What you need to do: Leaving out all pictures, reproduce the entries below exactly, from the first line through the line that contains "auto-commit for effbf999-6b46-4e4a-add8-5ce4561b81ec".

[Saved data entries]

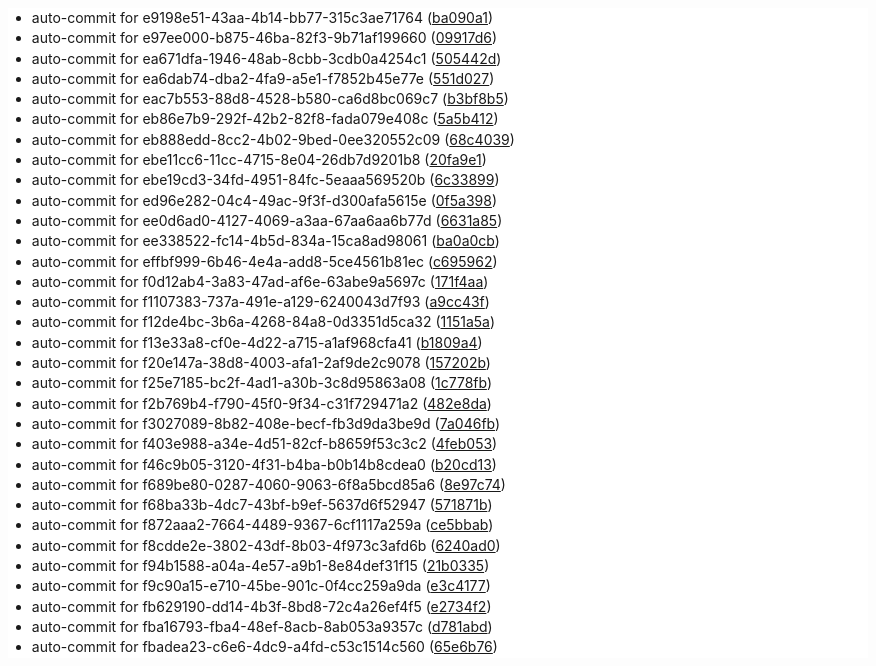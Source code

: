 * auto-commit for e9198e51-43aa-4b14-bb77-315c3ae71764 ([ba090a1](https://github.com/broadsage/containers/commit/ba090a1))
* auto-commit for e97ee000-b875-46ba-82f3-9b71af199660 ([09917d6](https://github.com/broadsage/containers/commit/09917d6))
* auto-commit for ea671dfa-1946-48ab-8cbb-3cdb0a4254c1 ([505442d](https://github.com/broadsage/containers/commit/505442d))
* auto-commit for ea6dab74-dba2-4fa9-a5e1-f7852b45e77e ([551d027](https://github.com/broadsage/containers/commit/551d027))
* auto-commit for eac7b553-88d8-4528-b580-ca6d8bc069c7 ([b3bf8b5](https://github.com/broadsage/containers/commit/b3bf8b5))
* auto-commit for eb86e7b9-292f-42b2-82f8-fada079e408c ([5a5b412](https://github.com/broadsage/containers/commit/5a5b412))
* auto-commit for eb888edd-8cc2-4b02-9bed-0ee320552c09 ([68c4039](https://github.com/broadsage/containers/commit/68c4039))
* auto-commit for ebe11cc6-11cc-4715-8e04-26db7d9201b8 ([20fa9e1](https://github.com/broadsage/containers/commit/20fa9e1))
* auto-commit for ebe19cd3-34fd-4951-84fc-5eaaa569520b ([6c33899](https://github.com/broadsage/containers/commit/6c33899))
* auto-commit for ed96e282-04c4-49ac-9f3f-d300afa5615e ([0f5a398](https://github.com/broadsage/containers/commit/0f5a398))
* auto-commit for ee0d6ad0-4127-4069-a3aa-67aa6aa6b77d ([6631a85](https://github.com/broadsage/containers/commit/6631a85))
* auto-commit for ee338522-fc14-4b5d-834a-15ca8ad98061 ([ba0a0cb](https://github.com/broadsage/containers/commit/ba0a0cb))
* auto-commit for effbf999-6b46-4e4a-add8-5ce4561b81ec ([c695962](https://github.com/broadsage/containers/commit/c695962))
* auto-commit for f0d12ab4-3a83-47ad-af6e-63abe9a5697c ([171f4aa](https://github.com/broadsage/containers/commit/171f4aa))
* auto-commit for f1107383-737a-491e-a129-6240043d7f93 ([a9cc43f](https://github.com/broadsage/containers/commit/a9cc43f))
* auto-commit for f12de4bc-3b6a-4268-84a8-0d3351d5ca32 ([1151a5a](https://github.com/broadsage/containers/commit/1151a5a))
* auto-commit for f13e33a8-cf0e-4d22-a715-a1af968cfa41 ([b1809a4](https://github.com/broadsage/containers/commit/b1809a4))
* auto-commit for f20e147a-38d8-4003-afa1-2af9de2c9078 ([157202b](https://github.com/broadsage/containers/commit/157202b))
* auto-commit for f25e7185-bc2f-4ad1-a30b-3c8d95863a08 ([1c778fb](https://github.com/broadsage/containers/commit/1c778fb))
* auto-commit for f2b769b4-f790-45f0-9f34-c31f729471a2 ([482e8da](https://github.com/broadsage/containers/commit/482e8da))
* auto-commit for f3027089-8b82-408e-becf-fb3d9da3be9d ([7a046fb](https://github.com/broadsage/containers/commit/7a046fb))
* auto-commit for f403e988-a34e-4d51-82cf-b8659f53c3c2 ([4feb053](https://github.com/broadsage/containers/commit/4feb053))
* auto-commit for f46c9b05-3120-4f31-b4ba-b0b14b8cdea0 ([b20cd13](https://github.com/broadsage/containers/commit/b20cd13))
* auto-commit for f689be80-0287-4060-9063-6f8a5bcd85a6 ([8e97c74](https://github.com/broadsage/containers/commit/8e97c74))
* auto-commit for f68ba33b-4dc7-43bf-b9ef-5637d6f52947 ([571871b](https://github.com/broadsage/containers/commit/571871b))
* auto-commit for f872aaa2-7664-4489-9367-6cf1117a259a ([ce5bbab](https://github.com/broadsage/containers/commit/ce5bbab))
* auto-commit for f8cdde2e-3802-43df-8b03-4f973c3afd6b ([6240ad0](https://github.com/broadsage/containers/commit/6240ad0))
* auto-commit for f94b1588-a04a-4e57-a9b1-8e84def31f15 ([21b0335](https://github.com/broadsage/containers/commit/21b0335))
* auto-commit for f9c90a15-e710-45be-901c-0f4cc259a9da ([e3c4177](https://github.com/broadsage/containers/commit/e3c4177))
* auto-commit for fb629190-dd14-4b3f-8bd8-72c4a26ef4f5 ([e2734f2](https://github.com/broadsage/containers/commit/e2734f2))
* auto-commit for fba16793-fba4-48ef-8acb-8ab053a9357c ([d781abd](https://github.com/broadsage/containers/commit/d781abd))
* auto-commit for fbadea23-c6e6-4dc9-a4fd-c53c1514c560 ([65e6b76](https://github.com/broadsage/containers/commit/65e6b76))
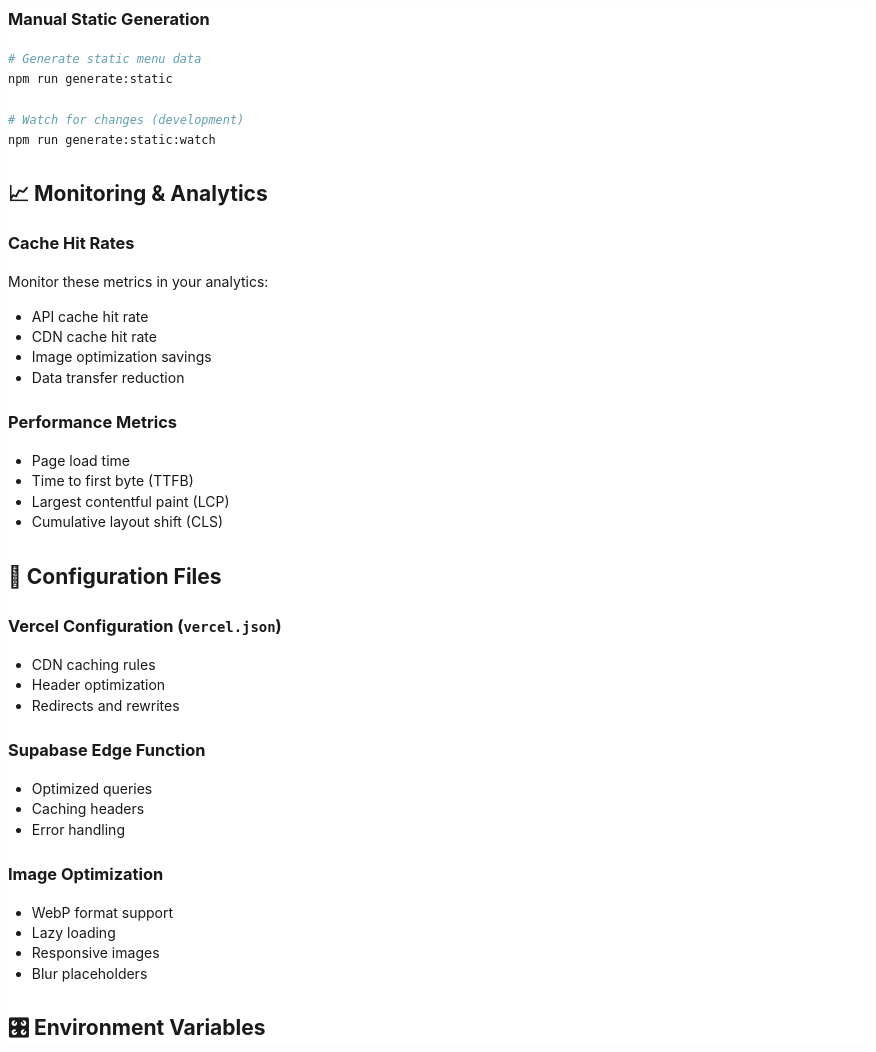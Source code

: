 ### Manual Static Generation

```bash
# Generate static menu data
npm run generate:static

# Watch for changes (development)
npm run generate:static:watch
```

## 📈 Monitoring & Analytics

### Cache Hit Rates

Monitor these metrics in your analytics:

- API cache hit rate
- CDN cache hit rate
- Image optimization savings
- Data transfer reduction

### Performance Metrics

- Page load time
- Time to first byte (TTFB)
- Largest contentful paint (LCP)
- Cumulative layout shift (CLS)

## 🔧 Configuration Files

### Vercel Configuration (`vercel.json`)

- CDN caching rules
- Header optimization
- Redirects and rewrites

### Supabase Edge Function

- Optimized queries
- Caching headers
- Error handling

### Image Optimization

- WebP format support
- Lazy loading
- Responsive images
- Blur placeholders

## 🎛️ Environment Variables
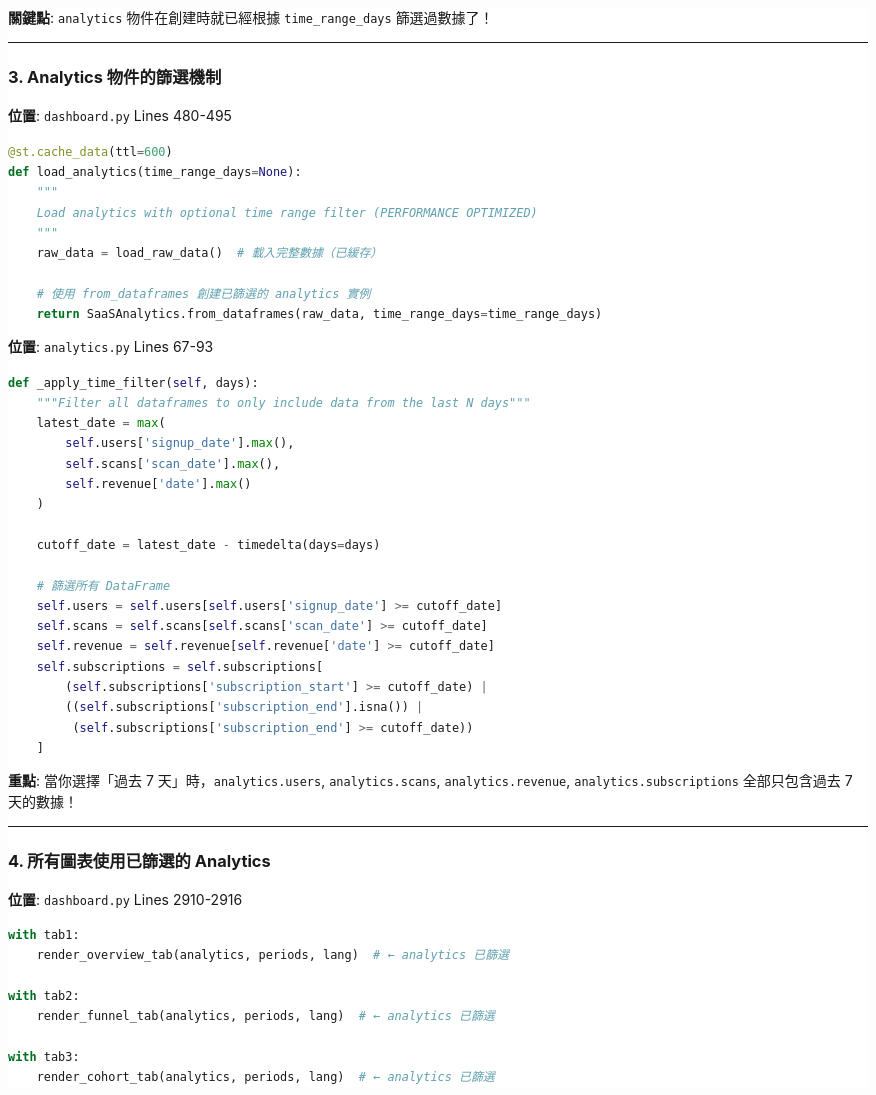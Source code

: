 **關鍵點**: `analytics` 物件在創建時就已經根據 `time_range_days` 篩選過數據了！

---

### 3. Analytics 物件的篩選機制

**位置**: `dashboard.py` Lines 480-495

```python
@st.cache_data(ttl=600)
def load_analytics(time_range_days=None):
    """
    Load analytics with optional time range filter (PERFORMANCE OPTIMIZED)
    """
    raw_data = load_raw_data()  # 載入完整數據（已緩存）

    # 使用 from_dataframes 創建已篩選的 analytics 實例
    return SaaSAnalytics.from_dataframes(raw_data, time_range_days=time_range_days)
```

**位置**: `analytics.py` Lines 67-93

```python
def _apply_time_filter(self, days):
    """Filter all dataframes to only include data from the last N days"""
    latest_date = max(
        self.users['signup_date'].max(),
        self.scans['scan_date'].max(),
        self.revenue['date'].max()
    )

    cutoff_date = latest_date - timedelta(days=days)

    # 篩選所有 DataFrame
    self.users = self.users[self.users['signup_date'] >= cutoff_date]
    self.scans = self.scans[self.scans['scan_date'] >= cutoff_date]
    self.revenue = self.revenue[self.revenue['date'] >= cutoff_date]
    self.subscriptions = self.subscriptions[
        (self.subscriptions['subscription_start'] >= cutoff_date) |
        ((self.subscriptions['subscription_end'].isna()) |
         (self.subscriptions['subscription_end'] >= cutoff_date))
    ]
```

**重點**: 當你選擇「過去 7 天」時，`analytics.users`, `analytics.scans`, `analytics.revenue`, `analytics.subscriptions` 全部只包含過去 7 天的數據！

---

### 4. 所有圖表使用已篩選的 Analytics

**位置**: `dashboard.py` Lines 2910-2916

```python
with tab1:
    render_overview_tab(analytics, periods, lang)  # ← analytics 已篩選

with tab2:
    render_funnel_tab(analytics, periods, lang)  # ← analytics 已篩選

with tab3:
    render_cohort_tab(analytics, periods, lang)  # ← analytics 已篩選
```
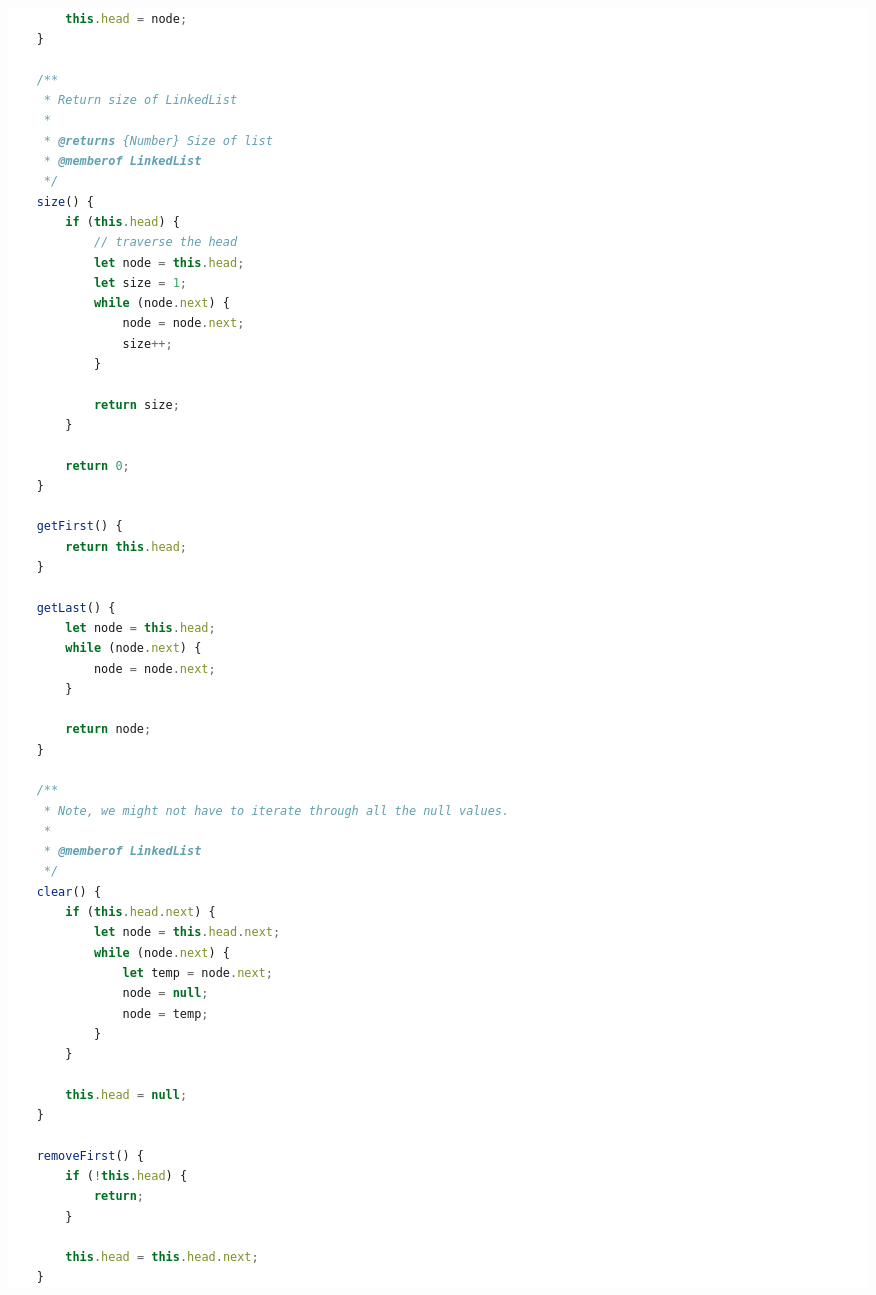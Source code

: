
 ```javascript
        this.head = node;
    }

    /**
     * Return size of LinkedList
     *
     * @returns {Number} Size of list
     * @memberof LinkedList
     */
    size() {
        if (this.head) {
            // traverse the head
            let node = this.head;
            let size = 1;
            while (node.next) {
                node = node.next;
                size++;
            }

            return size;
        }

        return 0;
    }

    getFirst() {
        return this.head;
    }

    getLast() {
        let node = this.head;
        while (node.next) {
            node = node.next;
        }

        return node;
    }

    /**
     * Note, we might not have to iterate through all the null values.
     *
     * @memberof LinkedList
     */
    clear() {
        if (this.head.next) {
            let node = this.head.next;
            while (node.next) {
                let temp = node.next;
                node = null;
                node = temp;
            }
        }

        this.head = null;
    }

    removeFirst() {
        if (!this.head) {
            return;
        }

        this.head = this.head.next;
    }
```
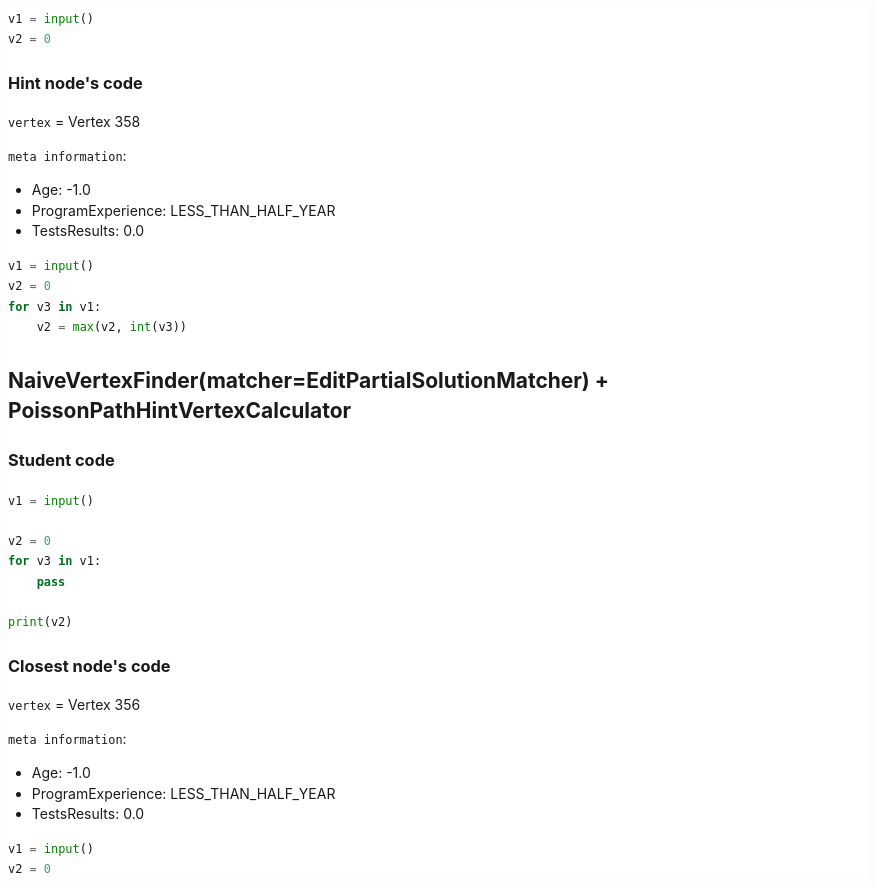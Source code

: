 
```python
v1 = input()
v2 = 0


```

### Hint node's code 
`vertex` = Vertex 358

`meta information`:
* Age: -1.0
* ProgramExperience: LESS_THAN_HALF_YEAR
* TestsResults: 0.0


```python
v1 = input()
v2 = 0
for v3 in v1:
    v2 = max(v2, int(v3))

```
## NaiveVertexFinder(matcher=EditPartialSolutionMatcher) + PoissonPathHintVertexCalculator

### Student code
```python
v1 = input()

v2 = 0
for v3 in v1:
    pass

print(v2)
```

### Closest node's code
`vertex` = Vertex 356

`meta information`:
* Age: -1.0
* ProgramExperience: LESS_THAN_HALF_YEAR
* TestsResults: 0.0


```python
v1 = input()
v2 = 0


```

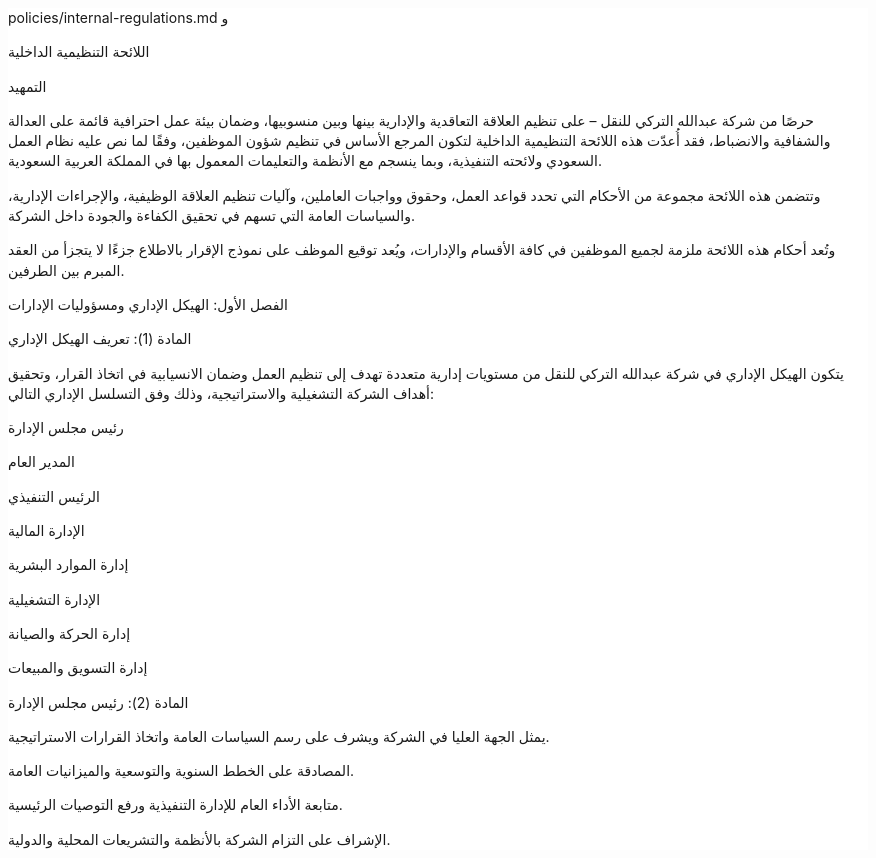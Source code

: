 policies/internal-regulations.md
و







اللائحة التنظيمية الداخلية



التمهيد

حرصًا من شركة عبدالله التركي للنقل – على تنظيم العلاقة التعاقدية والإدارية بينها وبين منسوبيها، وضمان بيئة عمل احترافية قائمة على العدالة والشفافية والانضباط، فقد أُعدّت هذه اللائحة التنظيمية الداخلية لتكون المرجع الأساس في تنظيم شؤون الموظفين، وفقًا لما نص عليه نظام العمل السعودي ولائحته التنفيذية، وبما ينسجم مع الأنظمة والتعليمات المعمول بها في المملكة العربية السعودية.

وتتضمن هذه اللائحة مجموعة من الأحكام التي تحدد قواعد العمل، وحقوق وواجبات العاملين، وآليات تنظيم العلاقة الوظيفية، والإجراءات الإدارية، والسياسات العامة التي تسهم في تحقيق الكفاءة والجودة داخل الشركة.

وتُعد أحكام هذه اللائحة ملزمة لجميع الموظفين في كافة الأقسام والإدارات، ويُعد توقيع الموظف على نموذج الإقرار بالاطلاع جزءًا لا يتجزأ من العقد المبرم بين الطرفين.

الفصل الأول: الهيكل الإداري ومسؤوليات الإدارات

المادة (1): تعريف الهيكل الإداري

يتكون الهيكل الإداري في شركة عبدالله التركي للنقل من مستويات إدارية متعددة تهدف إلى تنظيم العمل وضمان الانسيابية في اتخاذ القرار، وتحقيق أهداف الشركة التشغيلية والاستراتيجية، وذلك وفق التسلسل الإداري التالي:

رئيس مجلس الإدارة

المدير العام

الرئيس التنفيذي

الإدارة المالية

إدارة الموارد البشرية

الإدارة التشغيلية

إدارة الحركة والصيانة

إدارة التسويق والمبيعات







المادة (2): رئيس مجلس الإدارة

يمثل الجهة العليا في الشركة ويشرف على رسم السياسات العامة واتخاذ القرارات الاستراتيجية.

المصادقة على الخطط السنوية والتوسعية والميزانيات العامة.

متابعة الأداء العام للإدارة التنفيذية ورفع التوصيات الرئيسية.

الإشراف على التزام الشركة بالأنظمة والتشريعات المحلية والدولية.
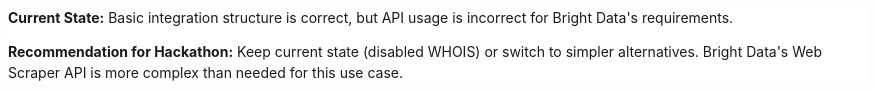 **Current State:** Basic integration structure is correct, but API usage is incorrect for Bright Data's requirements.

**Recommendation for Hackathon:** Keep current state (disabled WHOIS) or switch to simpler alternatives. Bright Data's Web Scraper API is more complex than needed for this use case.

Solution to this task:
Source code

: * auto-commit for e9198e51-43aa-4b14-bb77-315c3ae71764 ([ba090a1](https://github.com/broadsage/containers/commit/ba090a1))
* auto-commit for e97ee000-b875-46ba-82f3-9b71af199660 ([09917d6](https://github.com/broadsage/containers/commit/09917d6))
* auto-commit for ea671dfa-1946-48ab-8cbb-3cdb0a4254c1 ([505442d](https://github.com/broadsage/containers/commit/505442d))
* auto-commit for ea6dab74-dba2-4fa9-a5e1-f7852b45e77e ([551d027](https://github.com/broadsage/containers/commit/551d027))
* auto-commit for eac7b553-88d8-4528-b580-ca6d8bc069c7 ([b3bf8b5](https://github.com/broadsage/containers/commit/b3bf8b5))
* auto-commit for eb86e7b9-292f-42b2-82f8-fada079e408c ([5a5b412](https://github.com/broadsage/containers/commit/5a5b412))
* auto-commit for eb888edd-8cc2-4b02-9bed-0ee320552c09 ([68c4039](https://github.com/broadsage/containers/commit/68c4039))
* auto-commit for ebe11cc6-11cc-4715-8e04-26db7d9201b8 ([20fa9e1](https://github.com/broadsage/containers/commit/20fa9e1))
* auto-commit for ebe19cd3-34fd-4951-84fc-5eaaa569520b ([6c33899](https://github.com/broadsage/containers/commit/6c33899))
* auto-commit for ed96e282-04c4-49ac-9f3f-d300afa5615e ([0f5a398](https://github.com/broadsage/containers/commit/0f5a398))
* auto-commit for ee0d6ad0-4127-4069-a3aa-67aa6aa6b77d ([6631a85](https://github.com/broadsage/containers/commit/6631a85))
* auto-commit for ee338522-fc14-4b5d-834a-15ca8ad98061 ([ba0a0cb](https://github.com/broadsage/containers/commit/ba0a0cb))
* auto-commit for effbf999-6b46-4e4a-add8-5ce4561b81ec ([c695962](https://github.com/broadsage/containers/commit/c695962))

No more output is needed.